LED torchlight are pretty common these days, but if you happen to have an incandescent filament light bulb based on 100 years old technology, here's your chance to have it updated with LED that last 8000 years! (if incandescent has a human lifespan)
What this instructable does:
Take a regular PR 2 bulb with a P13.5s base (i.e. those most commonly in torchlight), reuse the base and insert 3 x 5mm diameter white LEDs. See image of end result below.
The shortcut to this project is to go into a shop and buy one of these. But hey, what's the fun in that when you can make your own!
Step 1: Removing the Glass Bulb
This task is pretty hazardous, so be very careful, tiny shards of broken glass cut easily and are painful to remove (from my own encounter with a broken bottle), I suggest covering the bulb with a kitchen towel and gently grip with a plier, twist and nudge it out.
The glass bulb is fused to the metal base with a clay-like cement, and should crumble easily. Once the bulb is removed, use a mini screwdriver scrape the metal base clean. The internal surface wall of the base has to be electrically conductive.
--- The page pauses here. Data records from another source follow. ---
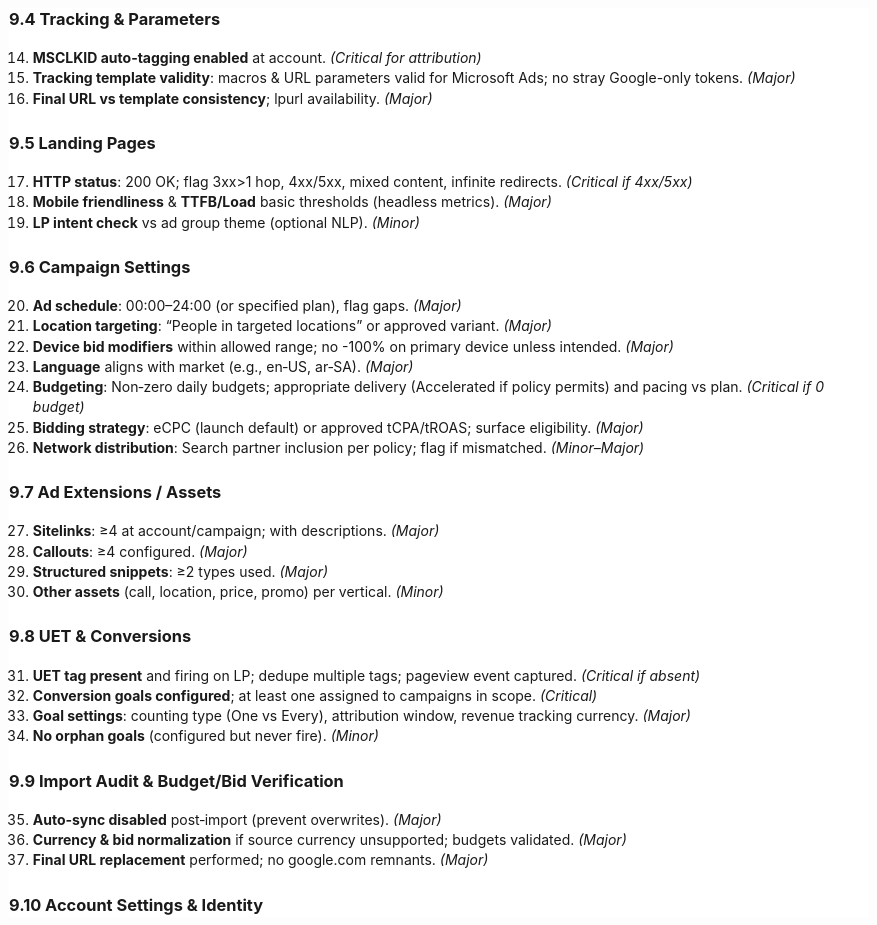 ### 9.4 Tracking & Parameters

14. **MSCLKID auto-tagging enabled** at account. *(Critical for attribution)*
15. **Tracking template validity**: macros & URL parameters valid for Microsoft Ads; no stray Google-only tokens. *(Major)*
16. **Final URL vs template consistency**; lpurl availability. *(Major)*

### 9.5 Landing Pages

17. **HTTP status**: 200 OK; flag 3xx>1 hop, 4xx/5xx, mixed content, infinite redirects. *(Critical if 4xx/5xx)*
18. **Mobile friendliness** & **TTFB/Load** basic thresholds (headless metrics). *(Major)*
19. **LP intent check** vs ad group theme (optional NLP). *(Minor)*

### 9.6 Campaign Settings

20. **Ad schedule**: 00:00–24:00 (or specified plan), flag gaps. *(Major)*
21. **Location targeting**: “People in targeted locations” or approved variant. *(Major)*
22. **Device bid modifiers** within allowed range; no -100% on primary device unless intended. *(Major)*
23. **Language** aligns with market (e.g., en‑US, ar‑SA). *(Major)*
24. **Budgeting**: Non‑zero daily budgets; appropriate delivery (Accelerated if policy permits) and pacing vs plan. *(Critical if 0 budget)*
25. **Bidding strategy**: eCPC (launch default) or approved tCPA/tROAS; surface eligibility. *(Major)*
26. **Network distribution**: Search partner inclusion per policy; flag if mismatched. *(Minor–Major)*

### 9.7 Ad Extensions / Assets

27. **Sitelinks**: ≥4 at account/campaign; with descriptions. *(Major)*
28. **Callouts**: ≥4 configured. *(Major)*
29. **Structured snippets**: ≥2 types used. *(Major)*
30. **Other assets** (call, location, price, promo) per vertical. *(Minor)*

### 9.8 UET & Conversions

31. **UET tag present** and firing on LP; dedupe multiple tags; pageview event captured. *(Critical if absent)*
32. **Conversion goals configured**; at least one assigned to campaigns in scope. *(Critical)*
33. **Goal settings**: counting type (One vs Every), attribution window, revenue tracking currency. *(Major)*
34. **No orphan goals** (configured but never fire). *(Minor)*

### 9.9 Import Audit & Budget/Bid Verification

35. **Auto‑sync disabled** post‑import (prevent overwrites). *(Major)*
36. **Currency & bid normalization** if source currency unsupported; budgets validated. *(Major)*
37. **Final URL replacement** performed; no google.com remnants. *(Major)*

### 9.10 Account Settings & Identity
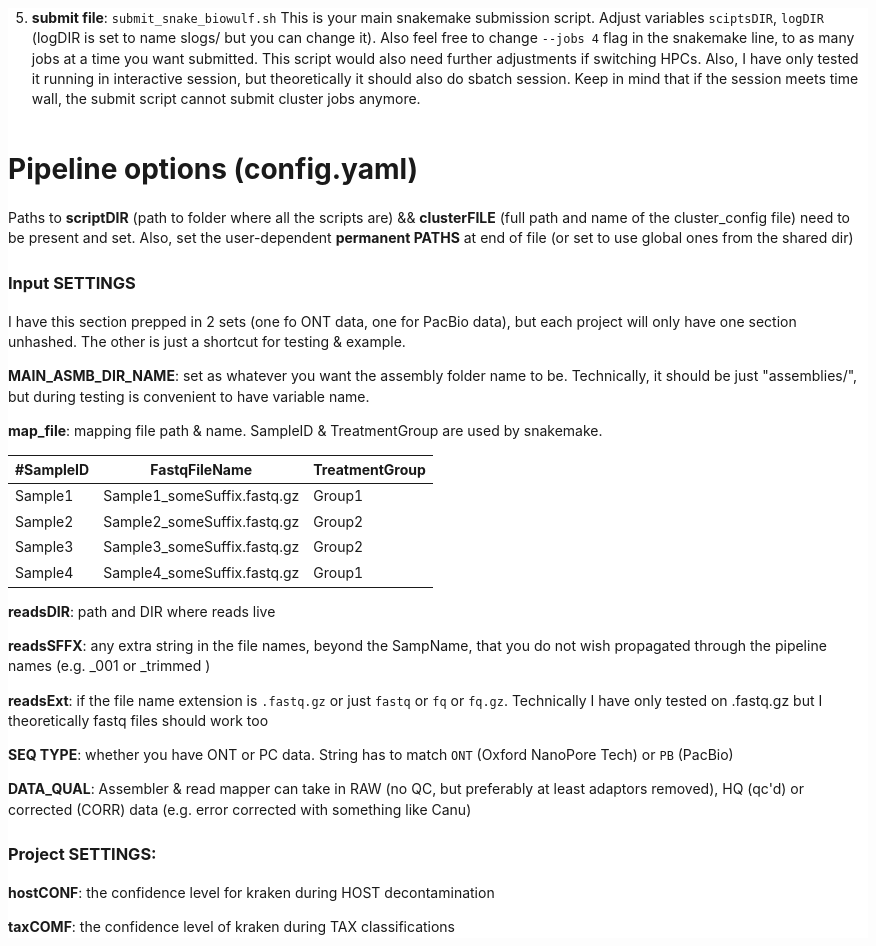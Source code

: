 5) **submit file**: `submit_snake_biowulf.sh` This is your main snakemake submission script. Adjust variables `sciptsDIR`, `logDIR` (logDIR is set to name slogs/ but you can change it). Also feel free to change `--jobs 4` flag in the snakemake line, to as many jobs at a time you want submitted. This script would also need further adjustments if switching HPCs. Also,  I have only tested it running in interactive session, but theoretically it should also do sbatch session. Keep in mind that if the session meets time wall, the submit script cannot submit cluster jobs anymore.




# Pipeline options (config.yaml)

Paths to **scriptDIR** (path to folder where all the scripts are) && **clusterFILE** (full path and name of the cluster_config file) need to be present and set. Also, set the user-dependent **permanent PATHS** at end of file (or set to use global ones from the shared dir)

### Input SETTINGS

I have this section prepped in 2 sets (one fo ONT data, one for PacBio data), but each project will only have one section unhashed. The other is just a shortcut for testing & example. 

**MAIN_ASMB_DIR_NAME**: set as whatever you want the assembly folder name to be. Technically, it should be just "assemblies/", but during testing is convenient to have variable name.

**map_file**: mapping file path & name. SampleID & TreatmentGroup are used by snakemake.

|#SampleID | FastqFileName               | TreatmentGroup |
|----------|-----------------------------| ---------------|
|Sample1   | Sample1_someSuffix.fastq.gz | Group1         |
|Sample2   | Sample2_someSuffix.fastq.gz | Group2         |
|Sample3   | Sample3_someSuffix.fastq.gz | Group2         |
|Sample4   | Sample4_someSuffix.fastq.gz | Group1         |

**readsDIR**: path and DIR where reads live

**readsSFFX**: any extra string in the file names, beyond the SampName, that you do not wish propagated through the pipeline names (e.g. \_001 or \_trimmed )

**readsExt**: if the file name extension is `.fastq.gz` or just `fastq` or `fq` or `fq.gz`. Technically I have only tested on .fastq.gz but I theoretically fastq files should work too

**SEQ TYPE**: whether you have ONT or PC data. String has to match `ONT` (Oxford NanoPore Tech) or `PB` (PacBio)

**DATA_QUAL**: Assembler & read mapper can take in RAW (no QC, but preferably at least adaptors removed), HQ (qc'd) or corrected (CORR) data (e.g. error corrected with something like Canu)
 	
 	
### Project SETTINGS:

**hostCONF**: the confidence level for kraken during HOST decontamination

**taxCOMF**: the confidence level of kraken during TAX classifications
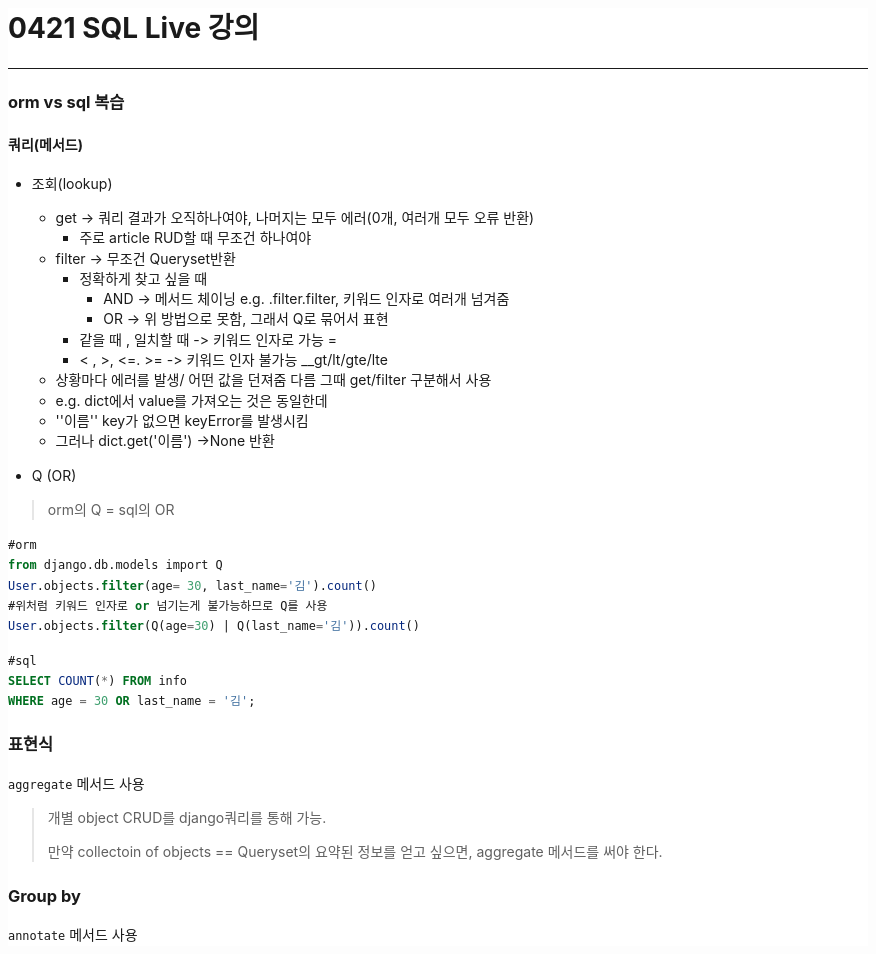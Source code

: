 # 0421 SQL Live 강의

---

### orm vs sql 복습

#### 쿼리(메서드)

* 조회(lookup)
  * get -> 쿼리 결과가 오직하나여야, 나머지는 모두 에러(0개, 여러개 모두 오류 반환)
    * 주로 article RUD할 때 무조건 하나여야
  * filter -> 무조건 Queryset반환
    * 정확하게 찾고 싶을 때
      * AND -> 메서드 체이닝 e.g. .filter.filter, 키워드 인자로 여러개 넘겨줌
      * OR -> 위 방법으로 못함, 그래서 Q로 묶어서 표현
    * 같을 때 , 일치할 때 -> 키워드 인자로 가능 =
    * < , >, <=. >=  -> 키워드 인자 불가능 __gt/lt/gte/lte
  * 상황마다 에러를 발생/ 어떤 값을 던져줌 다름 그때 get/filter 구분해서 사용
  * e.g. dict에서 value를 가져오는 것은 동일한데
  * ''이름'' key가 없으면 keyError를 발생시킴
  * 그러나 dict.get('이름') ->None 반환

* Q (OR)

> orm의 Q = sql의 OR

```sql
#orm
from django.db.models import Q
User.objects.filter(age= 30, last_name='김').count()
#위처럼 키워드 인자로 or 넘기는게 불가능하므로 Q를 사용
User.objects.filter(Q(age=30) | Q(last_name='김')).count()
```

```sql
#sql
SELECT COUNT(*) FROM info
WHERE age = 30 OR last_name = '김';
```



### 표현식

`aggregate` 메서드 사용

> 개별 object CRUD를 django쿼리를 통해 가능.
>
> 만약 collectoin of objects == Queryset의 요약된 정보를 얻고 싶으면, aggregate 메서드를 써야 한다.



### Group by

`annotate` 메서드 사용
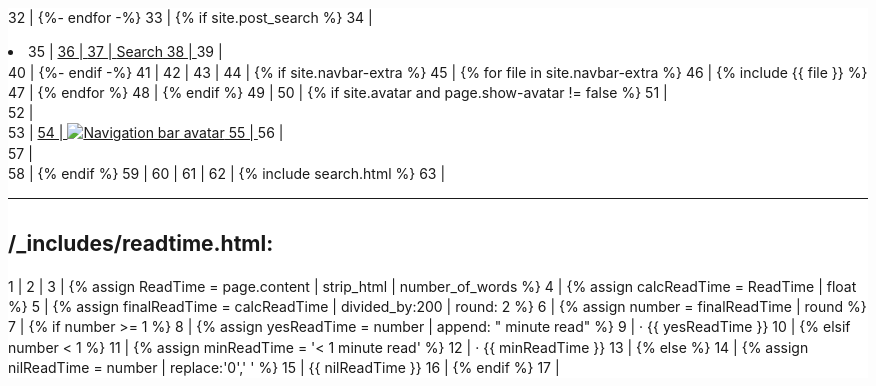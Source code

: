 32 |       {%- endfor -%}
33 |       {% if site.post_search %}
34 |         <li class="nav-item">
35 |           <a class="nav-link" id="nav-search-link" href="#" title="Search">
36 |             <span id="nav-search-icon" class="fa fa-search"></span>
37 |             <span id="nav-search-text">Search</span>
38 |           </a>
39 |         </li>
40 |       {%- endif -%}
41 |     </ul>
42 |   </div>
43 | 
44 |   {% if site.navbar-extra %}
45 |     {% for file in site.navbar-extra %}
46 |       {% include {{ file }} %}
47 |     {% endfor %}
48 |   {% endif %}
49 | 
50 |   {% if site.avatar and page.show-avatar != false %}
51 |     <div class="avatar-container">
52 |       <div class="avatar-img-border">
53 |         <a href="{{ '/' | absolute_url }}">
54 |           <img alt="Navigation bar avatar" class="avatar-img" src="{{ site.avatar | relative_url }}" />
55 |         </a>
56 |       </div>
57 |     </div>
58 |   {% endif %}
59 | 
60 | </nav>
61 | 
62 | {% include search.html %}
63 | 


--------------------------------------------------------------------------------
/_includes/readtime.html:
--------------------------------------------------------------------------------
 1 | 
 2 | 
 3 | {% assign ReadTime = page.content | strip_html | number_of_words %}
 4 | {% assign calcReadTime = ReadTime | float %}
 5 | {% assign finalReadTime = calcReadTime | divided_by:200 | round: 2 %}
 6 | {% assign number = finalReadTime | round %}
 7 | {% if number >= 1 %}
 8 |   {% assign yesReadTime = number | append: " minute read" %}
 9 |   <span class="post-meta"><span class="d-none d-md-inline middot">&middot;</span> {{ yesReadTime }}</span>
10 | {% elsif number < 1 %}
11 |   {% assign minReadTime = '&lt; 1 minute read' %}
12 |   <span class="post-meta"><span class="d-none d-md-inline middot">&middot;</span> {{ minReadTime }}</span>
13 | {% else %}
14 |   {% assign nilReadTime = number | replace:'0',' ' %}
15 |   {{ nilReadTime }}
16 | {% endif %}
17 | 
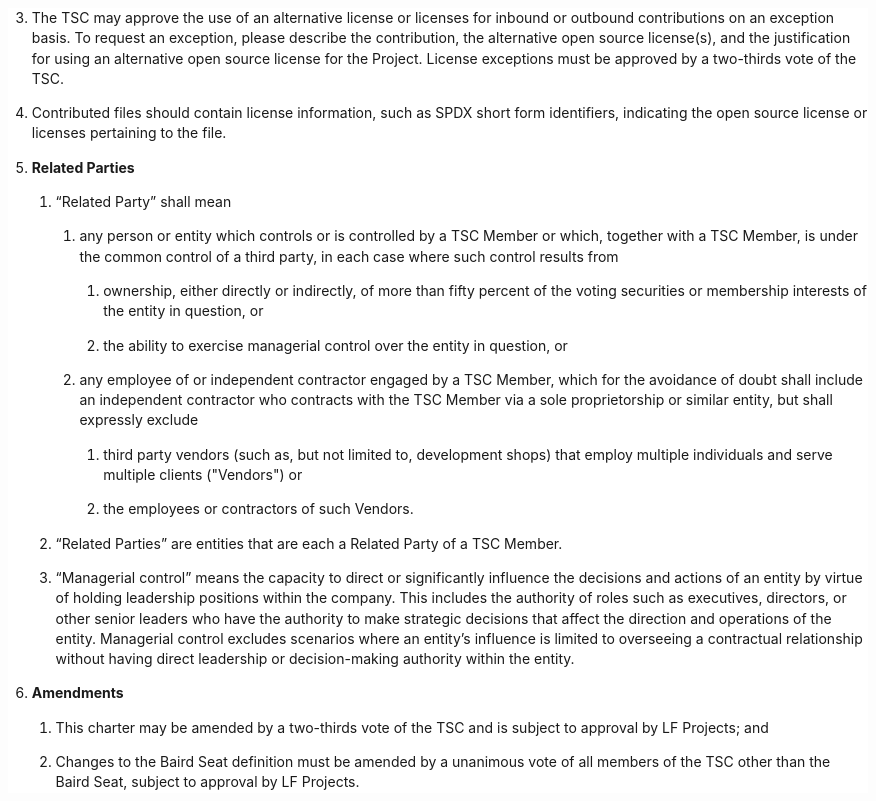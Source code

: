    3. The TSC may approve the use of an alternative license or licenses for inbound or outbound contributions on an
      exception basis. To request an exception, please describe the contribution, the alternative open source
      license(s), and the justification for using an alternative open source license for the Project. License
      exceptions must be approved by a two-thirds vote of the TSC.
   
   4. Contributed files should contain license information, such as SPDX short form identifiers, indicating the open
      source license or licenses pertaining to the file.
   
9. **Related Parties**

     1. “Related Party” shall mean
   
        1. any person or entity which controls or is controlled by a TSC Member or which, together with a TSC Member,
           is under the common control of a third party, in each case where such control results from
        
           1. ownership, either directly or indirectly, of more than fifty percent of the voting securities or
              membership interests of the entity in question, or
           
           2. the ability to exercise managerial control over the entity in question, or
           
        2. any employee of or independent contractor engaged by a TSC Member, which for the avoidance of doubt shall
           include an independent contractor who contracts with the TSC Member via a sole proprietorship or similar
           entity, but shall expressly exclude
        
           1. third party vendors (such as, but not limited to, development shops) that employ multiple individuals and
              serve multiple clients ("Vendors") or
           
           2. the employees or contractors of such Vendors.
           
     2. “Related Parties” are entities that are each a Related Party of a TSC Member.
   
     3. “Managerial control” means the capacity to direct or significantly influence the decisions and actions of an
        entity by virtue of holding leadership positions within the company. This includes the authority of roles such
        as executives, directors, or other senior leaders who have the authority to make strategic decisions that affect
        the direction and operations of the entity. Managerial control excludes scenarios where an entity’s influence is
        limited to overseeing a contractual relationship without having direct leadership or decision-making authority
        within the entity.
   
10. **Amendments**

    1. This charter may be amended by a two-thirds vote of the TSC and is subject to approval by LF Projects; and
    
    2. Changes to the Baird Seat definition must be amended by a unanimous vote of all members of the TSC other than the
       Baird Seat, subject to approval by LF Projects.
What's left is seen in the image below.
Step 2: Desoldering the Remnant of the Glass Bulb From the Base
Having done this, you can now insert the LED legs through this hole, where it will be the positive connection to the battery.
Step 3: Shaping the Legs of LED
Now for some Uri Geller magic tricks!
What you need to do is bend the legs, solder the anodes together (that's the positive polarity leg, the longer one, or see http://en.wikipedia.org/wiki/LED ). A bit of tape would help securing them together while you do the soldering.
Next, fold the cathode legs into a u-shape, about 7mm long, these have to make contact with the internal wall of the metal base.
Once you have done that, what you have is something like the image below.
Insert this into the metal base, through the hole at the end, solder and cut away the protruding excess.
Step 4: An Important Final Note
The electrical characteristic of the LED bulb is completely different from a normal incandescent bulb, if you have chosen to use white LEDs, you would typically need at least 3.3V to turn it on, producing optimum light output ( say, 3 x 1.2V rechargeable nickel metal hydride) , if you are using red LEDs, these may require only 2.2V, and can be used as a direct replacement bulb for a 2 cell torchlight, no problem.
When using a white LED, the easiest method of driving these, is a connection in series, with a shunt resistor. Working on typical values for a 5mm white LED.
For 3 battery cell, between 3.6V to 4.5v, depending whether you're using alkaline or rechargeables, assuming a nominal of 4V, with the white LED operating voltage and current at 3.3V, 30mA respectively, (4 - 3.3)/30e-3 , a 22 ohm resistor will do.
For 4 battery cell, between 4.8V to 6V, assuming a nominal of 5.4V, with the same typical values for a white LED, (5.4 - 3.3)/30e-3, a 68 ohm resistor will do.
A direct placement of the resistor in the metal base could save you more hassle.